··· RAW DATA ···

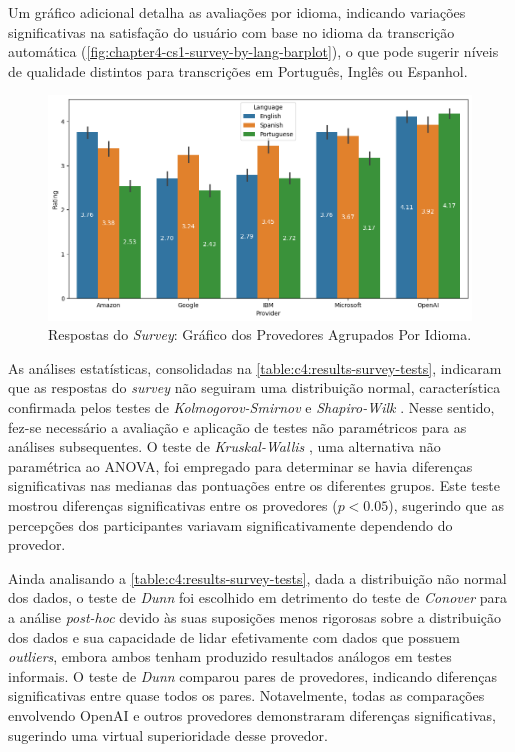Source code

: Um gráfico adicional detalha as avaliações por idioma, indicando variações significativas na satisfação do usuário com base no idioma da transcrição automática (\autoref{fig:chapter4-cs1-survey-by-lang-barplot}), o que pode sugerir níveis de qualidade distintos para transcrições em Português, Inglês ou Espanhol.

\begin{figure}[htb]
\centering
\caption{Respostas do \textit{Survey}: Gráfico dos Provedores Agrupados Por Idioma.}
\label{fig:chapter4-cs1-survey-by-lang-barplot}
\includegraphics[width=.96\textwidth]{images/chapter4-cs1-survey-by-lang-barplot.png}
\end{figure}

As análises estatísticas, consolidadas na \autoref{table:c4:results-survey-tests}, indicaram que as respostas do \textit{survey} não seguiram uma distribuição normal, característica confirmada pelos testes de \textit{Kolmogorov-Smirnov} \cite{Kolmogorov1933,Smirnov1948} e \textit{Shapiro-Wilk} \cite{Shapiro1965}. Nesse sentido, fez-se necessário a avaliação e aplicação de testes não paramétricos para as análises subsequentes. O teste de \textit{Kruskal-Wallis} \cite{Kruskal1952}, uma alternativa não paramétrica ao ANOVA, foi empregado para determinar se havia diferenças significativas nas medianas das pontuações entre os diferentes grupos. Este teste mostrou diferenças significativas entre os provedores (\ensuremath{p < 0.05}), sugerindo que as percepções dos participantes variavam significativamente dependendo do provedor.

Ainda analisando a \autoref{table:c4:results-survey-tests}, dada a distribuição não normal dos dados, o teste de \textit{Dunn} \cite{Dunn1964} foi escolhido em detrimento do teste de \textit{Conover} \cite{Conover1999} para a análise \textit{post-hoc} devido às suas suposições menos rigorosas sobre a distribuição dos dados e sua capacidade de lidar efetivamente com dados que possuem \textit{outliers}, embora ambos tenham produzido resultados análogos em testes informais. O teste de \textit{Dunn} comparou pares de provedores, indicando diferenças significativas entre quase todos os pares. Notavelmente, todas as comparações envolvendo OpenAI e outros provedores demonstraram diferenças significativas, sugerindo uma virtual superioridade desse provedor.

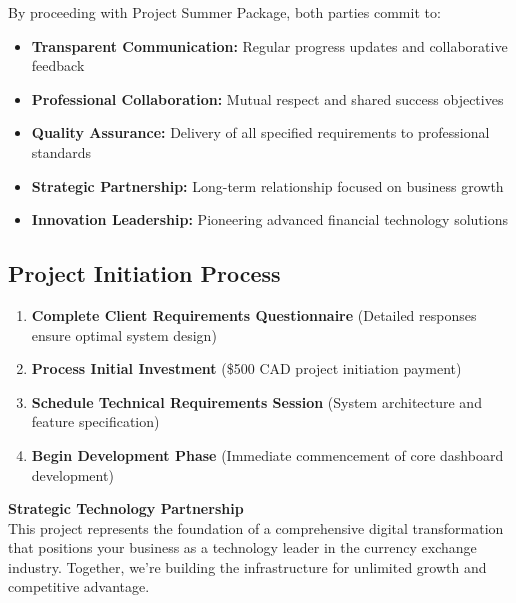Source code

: \documentclass[11pt, letterpaper]{article}
\begin{document}
By proceeding with Project Summer Package, both parties commit to:

\begin{itemize}[leftmargin=*]
    \item \textbf{Transparent Communication:} Regular progress updates and collaborative feedback
    \item \textbf{Professional Collaboration:} Mutual respect and shared success objectives
    \item \textbf{Quality Assurance:} Delivery of all specified requirements to professional standards
    \item \textbf{Strategic Partnership:} Long-term relationship focused on business growth
    \item \textbf{Innovation Leadership:} Pioneering advanced financial technology solutions
\end{itemize}

\subsection{Project Initiation Process}

\begin{tcolorbox}[colback=successGreen!10, colframe=successGreen, title=\textbf{Immediate Action Items}]
\begin{enumerate}
    \item \textbf{Complete Client Requirements Questionnaire} (Detailed responses ensure optimal system design)
    \item \textbf{Process Initial Investment} (\$500 CAD project initiation payment)
    \item \textbf{Schedule Technical Requirements Session} (System architecture and feature specification)
    \item \textbf{Begin Development Phase} (Immediate commencement of core dashboard development)
\end{enumerate}
\end{tcolorbox}

\vspace{1cm}

\begin{center}
\begin{tcolorbox}[colback=techBlue!10, colframe=techBlue, width=0.9\textwidth]
\centering
\textbf{\large Strategic Technology Partnership}\\[0.3cm]
This project represents the foundation of a comprehensive digital transformation that positions your business as a technology leader in the currency exchange industry. Together, we're building the infrastructure for unlimited growth and competitive advantage.
\end{tcolorbox}
\end{center}
\end{document}

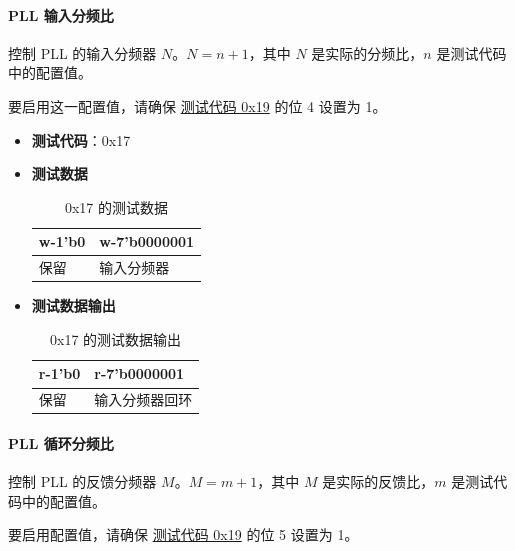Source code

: \documentclass[main\_\_CN.tex]{subfiles}
\begin{document}
\paragraph{PLL 输入分频比}
\label{sec:test-code-0x17}
控制 PLL 的输入分频器 $N$。$N = n + 1$，其中 $N$ 是实际的分频比，$n$ 是测试代码中的配置值。

要启用这一配置值，请确保 \hyperref[sec:test-code-0x19]{测试代码 0x19} 的位 4 设置为 1。

\begin{itemize}
    \item \textbf{测试代码}：0x17
    \item \textbf{测试数据}
        \begin{longtable}{ |p{6cm}|p{6cm}|}
            \caption{0x17 的测试数据}
            \label{tab:test-data-0x17} \\
            \hline
            \rowcolor{lightgray}
            \textbf{w-1'b0} & \textbf{w-7'b0000001} \\ \hline
            保留 & 输入分频器  \\ \hline
        \end{longtable}
    \item \textbf{测试数据输出}
        \begin{longtable}{ |p{6cm}|p{6cm}|}
            \caption{0x17 的测试数据输出}
            \label{tab:test-dout-0x17} \\
            \hline
            \rowcolor{lightgray}
            \textbf{r-1'b0} & \textbf{r-7'b0000001} \\ \hline
            保留 & 输入分频器回环 \\ \hline
        \end{longtable}
\end{itemize}

\paragraph{PLL 循环分频比}
\label{sec:test-code-0x18}
控制 PLL 的反馈分频器 $M$。$M = m + 1$，其中 $M$ 是实际的反馈比，$m$ 是测试代码中的配置值。

要启用配置值，请确保 \hyperref[sec:test-code-0x19]{测试代码 0x19} 的位 5 设置为 1。
\end{document}
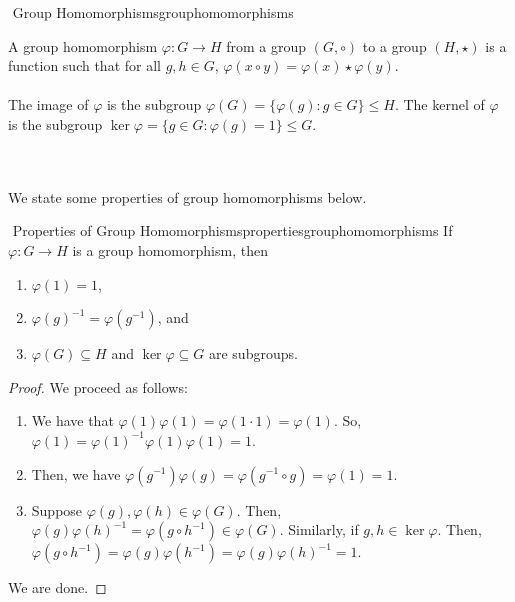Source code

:        \begin{definition}{\Stop\,\,Group Homomorphisms}{grouphomomorphisms}

            A group homomorphism \(\varphi:G\to H\) from a group \((G,\circ)\) to a group \((H,\star)\) is a function such that for all \(g,h\in G\), \(\varphi(x\circ y)=\varphi(x)\star\varphi(y)\).
            \\
            \\
            The image of \(\varphi\) is the subgroup \(\varphi(G)=\{\varphi(g):g\in G\}\leq H\). The kernel of \(\varphi\) is the subgroup \(\ker\varphi=\{g\in G: \varphi(g)=1\}\leq G\).
            
        \end{definition}
        \vphantom
        \\
        \\
        We state some properties of group homomorphisms below.
        \begin{proposition}{\Stop\,\,Properties of Group Homomorphisms}{propertiesgrouphomomorphisms}
            If \(\varphi:G\to H\) is a group homomorphism, then
            \begin{enumerate}
                \item \(\varphi(1)=1\),
                \item \(\varphi(g)^{-1}=\varphi(g^{-1})\), and
                \item \(\varphi(G)\subseteq H\) and \(\ker\varphi\subseteq G\) are subgroups.
            \end{enumerate}
            \begin{proof}
                We proceed as follows:
                \begin{enumerate}
                    \item We have that \(\varphi(1)\varphi(1)=\varphi(1\cdot1)=\varphi(1)\). So, \(\varphi(1)=\varphi(1)^{-1}\varphi(1)\varphi(1)=1\).
                    \item Then, we have \(\varphi(g^{-1})\varphi(g)=\varphi(g^{-1}\circ g)=\varphi(1)=1\).
                    \item Suppose \(\varphi(g),\varphi(h)\in\varphi(G)\). Then, \(\varphi(g)\varphi(h)^{-1}=\varphi(g\circ h^{-1})\in\varphi(G)\). Similarly, if \(g,h\in\ker\varphi\). Then, \(\varphi(g\circ h^{-1})=\varphi(g)\varphi(h^{-1})=\varphi(g)\varphi(h)^{-1}=1\).
                \end{enumerate}
                We are done.
            \end{proof}
        \end{proposition}
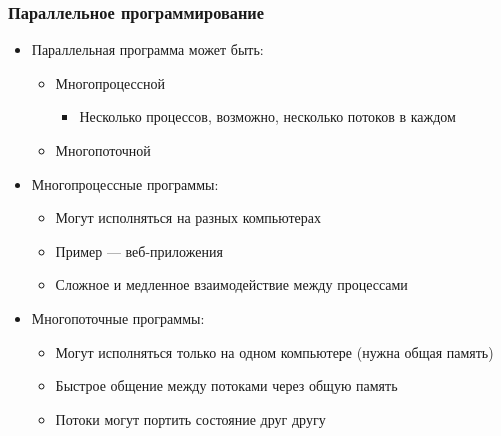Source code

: \documentclass[xetex,mathserif,serif]{beamer}
\begin{document}
    \begin{frame}
        \frametitle{Параллельное программирование}
        \begin{itemize}
            \item Параллельная программа может быть:
            \begin{itemize}
                \item Многопроцессной
                \begin{itemize}
                    \item Несколько процессов, возможно, несколько потоков в каждом
                \end{itemize}
                \item Многопоточной
            \end{itemize}
            \item Многопроцессные программы:
            \begin{itemize}
                \item Могут исполняться на разных компьютерах
                \item Пример --- веб-приложения
                \item Сложное и медленное взаимодействие между процессами
            \end{itemize}
            \item Многопоточные программы:
            \begin{itemize}
                \item Могут исполняться только на одном компьютере (нужна общая память)
                \item Быстрое общение между потоками через общую память
                \item Потоки могут портить состояние друг другу
            \end{itemize}
        \end{itemize}
    \end{frame}
\end{document}
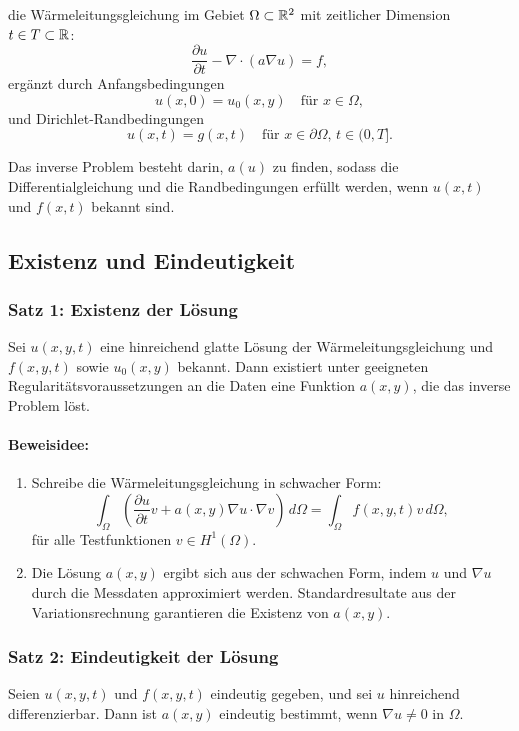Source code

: die Wärmeleitungsgleichung im Gebiet $\Omega \subset \mathbb{R}^2$ mit zeitlicher Dimension $t \in T \subset \mathbb{R}$:
\[
\frac{\partial u}{\partial t} - \nabla \cdot (a \nabla u) = f,
\]
ergänzt durch Anfangsbedingungen
\[
u(x,0) = u_0(x,y) \quad \text{für } x \in \Omega,
\]
und Dirichlet-Randbedingungen
\[
u(x,t) = g(x,t) \quad \text{für } x \in \partial \Omega, \, t \in (0,T].
\]

Das inverse Problem besteht darin, $a(u)$ zu finden, sodass die Differentialgleichung und die Randbedingungen erfüllt werden, wenn $u(x,t)$ und $f(x,t)$ bekannt sind.

\subsection{Existenz und Eindeutigkeit}

\subsubsection{Satz 1: Existenz der Lösung}

Sei $u(x,y,t)$ eine hinreichend glatte Lösung der Wärmeleitungsgleichung und $f(x,y,t)$ sowie $u_0(x,y)$ bekannt. Dann existiert unter geeigneten Regularitätsvoraussetzungen an die Daten eine Funktion $a(x,y)$, die das inverse Problem löst.

\paragraph{Beweisidee:}
\begin{enumerate}
	\item Schreibe die Wärmeleitungsgleichung in schwacher Form:
	\[
	\int_{\Omega} \left( \frac{\partial u}{\partial t} v + a(x,y) \nabla u \cdot \nabla v \right) \, d\Omega = \int_{\Omega} f(x,y,t) v \, d\Omega,
	\]
	für alle Testfunktionen $v \in H^1(\Omega)$.
	\item Die Lösung $a(x,y)$ ergibt sich aus der schwachen Form, indem $u$ und $\nabla u$ durch die Messdaten approximiert werden. Standardresultate aus der Variationsrechnung garantieren die Existenz von $a(x,y)$.
\end{enumerate}

\subsubsection{Satz 2: Eindeutigkeit der Lösung}

Seien $u(x,y,t)$ und $f(x,y,t)$ eindeutig gegeben, und sei $u$ hinreichend differenzierbar. Dann ist $a(x,y)$ eindeutig bestimmt, wenn $\nabla u \neq 0$ in $\Omega$.

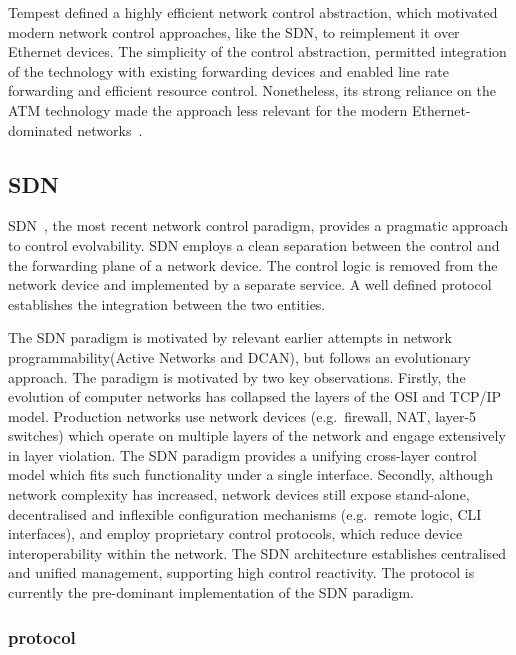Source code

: Tempest defined a highly efficient network control abstraction, which motivated
modern network control approaches, like the SDN, to reimplement it over Ethernet
devices.  The simplicity of the control abstraction, permitted
integration of the technology with existing forwarding devices  and enabled line
rate forwarding and efficient resource control.  Nonetheless, its strong
reliance on the ATM technology made the approach less relevant for the modern
Ethernet-dominated networks~. 

\subsection{SDN}\label{sec:background:sdn} 

SDN~, the most recent network control paradigm, provides a pragmatic
approach to control evolvability. SDN employs  a clean separation between the
control and the forwarding plane of a network device. The control logic is
removed from the network device and implemented by a separate service.  A well
defined protocol establishes the integration between the two entities. 

The SDN paradigm is motivated by relevant earlier attempts in network
programmability(Active Networks and DCAN), but follows an evolutionary approach.
The paradigm is motivated by two key observations.  Firstly, the evolution of
computer networks has collapsed the layers of the OSI and TCP/IP model.
Production networks use network devices (e.g.~firewall, NAT, layer-5 switches)
which operate on multiple layers of the network and engage extensively in layer
violation.  The SDN paradigm provides a unifying cross-layer control model which
fits such functionality under a single interface.  Secondly, although network
complexity has increased, network devices still expose stand-alone,
decentralised and inflexible configuration mechanisms (e.g.~remote logic, CLI
interfaces), and employ proprietary control protocols, which reduce device
interoperability within the network. The SDN architecture establishes
centralised and unified management, supporting high control reactivity.  The \of
protocol is currently the pre-dominant implementation of the SDN paradigm.

\subsubsection*{\of protocol} 


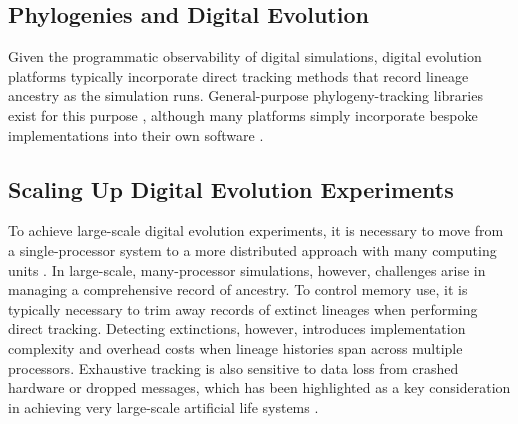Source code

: 
\subsection{Phylogenies and Digital Evolution} \label{sec:introduction:digital}


Given the programmatic observability of digital simulations, digital evolution platforms typically incorporate direct tracking methods that record lineage ancestry as the simulation runs.
General-purpose phylogeny-tracking libraries exist for this purpose \citep{dolson2024phylotrack}, although many platforms simply incorporate bespoke implementations into their own software \citep{ofria2004avida}.

\subsection{Scaling Up Digital Evolution Experiments} \label{sec:introduction:distributed}

To achieve large-scale digital evolution experiments, it is necessary to move from a single-processor system to a more distributed approach with many computing units \citep{moreno2024trackable}.
In large-scale, many-processor simulations, however, challenges arise in managing a comprehensive record of ancestry.
To control memory use, it is typically necessary to trim away records of extinct lineages when performing direct tracking.
Detecting extinctions, however, introduces implementation complexity and overhead costs when lineage histories span across multiple processors.
Exhaustive tracking is also sensitive to data loss from crashed hardware or dropped messages, which has been highlighted as a key consideration in achieving very large-scale artificial life systems \citep{ackley2016indefinite,ackley2014indefinitely}.

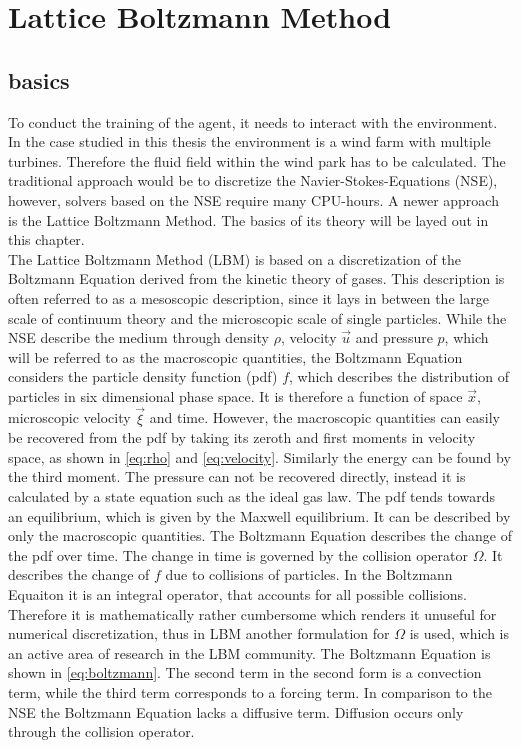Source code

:\chapter{Lattice Boltzmann Method}
\section{basics}
To conduct the training of the agent, it needs to interact with the environment. In the case studied in this thesis the environment is a wind farm with multiple turbines. Therefore the fluid field within the wind park has to be calculated. The traditional approach would be to discretize the Navier-Stokes-Equations (NSE), however, solvers based on the NSE require many CPU-hours. A newer approach is the Lattice Boltzmann Method. The basics of its theory will be layed out in this chapter. \\ 
The Lattice Boltzmann Method (LBM) is based on a discretization of the Boltzmann Equation derived from the kinetic theory of gases. This description is often referred to as a mesoscopic description, since it lays in  between the large scale of continuum theory and the microscopic scale of single particles. While the NSE describe the medium through density $\rho$, velocity $\vec{u}$ and pressure $p$, which will be referred to as the macroscopic quantities, the Boltzmann Equation considers the particle density function (pdf) $f$, which describes the distribution of particles in six dimensional phase space. It is therefore a function of space $\vec{x}$, microscopic velocity $\vec{\xi}$ and time. However, the macroscopic quantities can easily be recovered from the pdf by taking its zeroth and first moments in velocity space, as shown in \eqref{eq:rho} and \eqref{eq:velocity}. Similarly the energy can be found by the third moment. The pressure can not be recovered directly, instead it is calculated by a state equation such as the ideal gas law. The pdf tends towards an equilibrium, which is given by the Maxwell equilibrium. It can be described by only the macroscopic quantities.
The Boltzmann Equation describes the change of the pdf over time. The change in time is governed by the collision operator $\Omega$. It describes the change of $f$ due to collisions of particles. In the Boltzmann Equaiton it is an integral operator, that accounts for all possible collisions. Therefore it is mathematically rather cumbersome which renders it unuseful for numerical discretization, thus in LBM another formulation for $\Omega$ is used, which is an active area of research in the LBM community\cite{coreixas_comprehensive_2019}. The Boltzmann Equation is shown in \eqref{eq:boltzmann}. The second term in the second form is a convection term, while the third term corresponds to a forcing term. In comparison to the NSE the Boltzmann Equation lacks a diffusive term. Diffusion occurs only through the collision operator. \cite{Krueger}
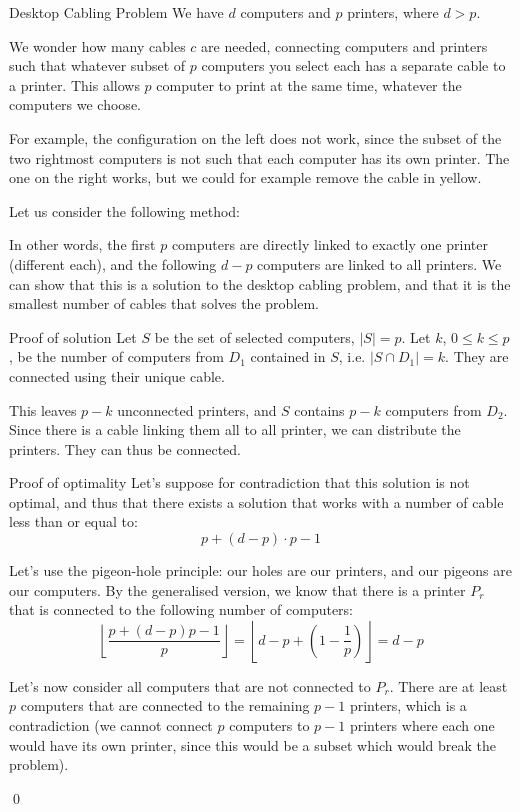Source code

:\documentclass[a4paper]{article}
\begin{document}
\begin{parag}{Desktop Cabling Problem}
    We have $d$ computers and $p$ printers, where $d > p$.

    We wonder how many cables $c$ are needed, connecting computers and printers such that whatever subset of $p$ computers you select each has a separate cable to a printer. This allows $p$ computer to print at the same time, whatever the computers we choose.


    For example, the configuration on the left does not work, since the subset of the two rightmost computers is not such that each computer has its own printer. The one on the right works, but we could for example remove the cable in yellow.

    Let us consider the following method:

    In other words, the first $p$ computers are directly linked to exactly one printer (different each), and the following $d - p$ computers are linked to all printers. We can show that this is a solution to the desktop cabling problem, and that it is the smallest number of cables that solves the problem.

    \begin{subparag}{Proof of solution}
        Let $S$ be the set of selected computers, $\left|S\right| =  p$. Let $k$, $0 \leq k \leq p$, be the number of computers from $D_1$ contained in $S$, i.e. $\left|S \cap D_1\right| = k$. They are connected using their unique cable.

        This leaves $p - k$ unconnected printers, and $S$ contains $p - k$ computers from $D_2$. Since there is a cable linking them all to all printer, we can distribute the printers. They can thus be connected.
    \end{subparag}

    \begin{subparag}{Proof of optimality}
        Let's suppose for contradiction that this solution is not optimal, and thus that there exists a solution that works with a number of cable less than or equal to:
        \[p + \left(d - p\right)\cdot p - 1\]

        Let's use the pigeon-hole principle: our holes are our printers, and our pigeons are our computers. By the generalised version, we know that there is a printer $P_r$ that is connected to the following number of computers:
        \[\left\lfloor \frac{p + \left(d - p\right)p - 1}{p} \right\rfloor = \left\lfloor d - p + \left(1 - \frac{1}{p}\right) \right\rfloor = d - p\]
        
        Let's now consider all computers that are not connected to $P_r$. There are at least $p$ computers that are connected to the remaining $p - 1$ printers, which is a contradiction (we cannot connect $p$ computers to $p-1$ printers where each one would have its own printer, since this would be a subset which would break the problem).

        \qed
    \end{subparag}
\end{parag}
\end{document}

···

◆ TASK INSTRUCTIONS
Of all the lines in the data above, show only those that hold the word "complexity".

◆ WRITTEN REPLY
complexity has increased, network devices still expose stand-alone,
Detecting extinctions, however, introduces implementation complexity and overhead costs when lineage histories span across multiple processors.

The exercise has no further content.